The answer to the query is both routine and extraordinary: The Americans got stuck in traffic.
While most VIPs took the bus to Westminster Abbey, the Bidens showed up in “the Beast,” the heavily armored limousine that travels with the U.S. President. Biden got one of few exceptions to the strict security protocols around the event, which forbade the guests from taking private aircraft to London and using foreign or state vehicles.
The special treatment, however, ended there.
According to the schedule of events the palace published, foreign dignitaries were supposed to take their seats in Westminster Abbey between 9:35 and 9:55 a.m., ahead of the official start time at 11 a.m. But the Bidens encountered standstill traffic along the way (one video taken on a cell phone showed the hulking black U.S. presidential limousine crawling past a Pret a Manger).
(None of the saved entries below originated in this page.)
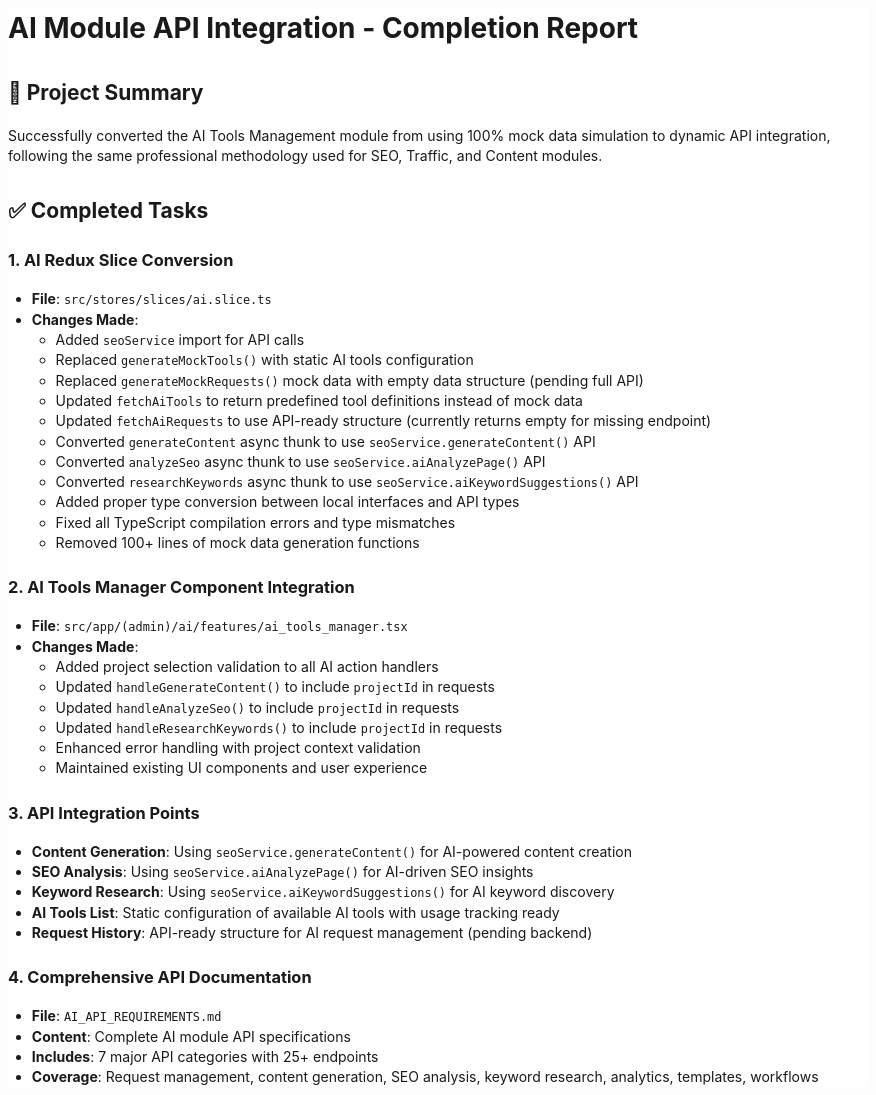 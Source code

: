 # AI Module API Integration - Completion Report

## 🎯 Project Summary

Successfully converted the AI Tools Management module from using 100% mock data simulation to dynamic API integration, following the same professional methodology used for SEO, Traffic, and Content modules.

## ✅ Completed Tasks

### 1. AI Redux Slice Conversion

- **File**: `src/stores/slices/ai.slice.ts`
- **Changes Made**:
  - Added `seoService` import for API calls
  - Replaced `generateMockTools()` with static AI tools configuration
  - Replaced `generateMockRequests()` mock data with empty data structure (pending full API)
  - Updated `fetchAiTools` to return predefined tool definitions instead of mock data
  - Updated `fetchAiRequests` to use API-ready structure (currently returns empty for missing endpoint)
  - Converted `generateContent` async thunk to use `seoService.generateContent()` API
  - Converted `analyzeSeо` async thunk to use `seoService.aiAnalyzePage()` API
  - Converted `researchKeywords` async thunk to use `seoService.aiKeywordSuggestions()` API
  - Added proper type conversion between local interfaces and API types
  - Fixed all TypeScript compilation errors and type mismatches
  - Removed 100+ lines of mock data generation functions

### 2. AI Tools Manager Component Integration

- **File**: `src/app/(admin)/ai/features/ai_tools_manager.tsx`
- **Changes Made**:
  - Added project selection validation to all AI action handlers
  - Updated `handleGenerateContent()` to include `projectId` in requests
  - Updated `handleAnalyzeSeo()` to include `projectId` in requests
  - Updated `handleResearchKeywords()` to include `projectId` in requests
  - Enhanced error handling with project context validation
  - Maintained existing UI components and user experience

### 3. API Integration Points

- **Content Generation**: Using `seoService.generateContent()` for AI-powered content creation
- **SEO Analysis**: Using `seoService.aiAnalyzePage()` for AI-driven SEO insights
- **Keyword Research**: Using `seoService.aiKeywordSuggestions()` for AI keyword discovery
- **AI Tools List**: Static configuration of available AI tools with usage tracking ready
- **Request History**: API-ready structure for AI request management (pending backend)

### 4. Comprehensive API Documentation

- **File**: `AI_API_REQUIREMENTS.md`
- **Content**: Complete AI module API specifications
- **Includes**: 7 major API categories with 25+ endpoints
- **Coverage**: Request management, content generation, SEO analysis, keyword research, analytics, templates, workflows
The Bidens did not arrive at the funeral until 10:07 a.m.
Most of the time, when the President of the United States is late, people wait for him. This was not so at the funeral of the longest-serving British monarch, where international royalty and world leaders congregated by the dozens.
The Bidens were “gently” told, according to the Guardian, that they would have to wait to find their seats while a line of British veterans holding the honor of the George and Victoria Cross processed through the Abbey ahead of them. They followed the last of the military members down the main aisle to their seats.
When he signed the official condolence book for Queen Elizabeth II the day before the funeral, he said the Queen reminded him of his mother, and it was “an honor to meet her.”
“To all the people of England, all the people of the United Kingdom, our hearts go out to you,” he said in his remarks. “You were fortunate to have had her for 70 years. We all were. The world is better for her.”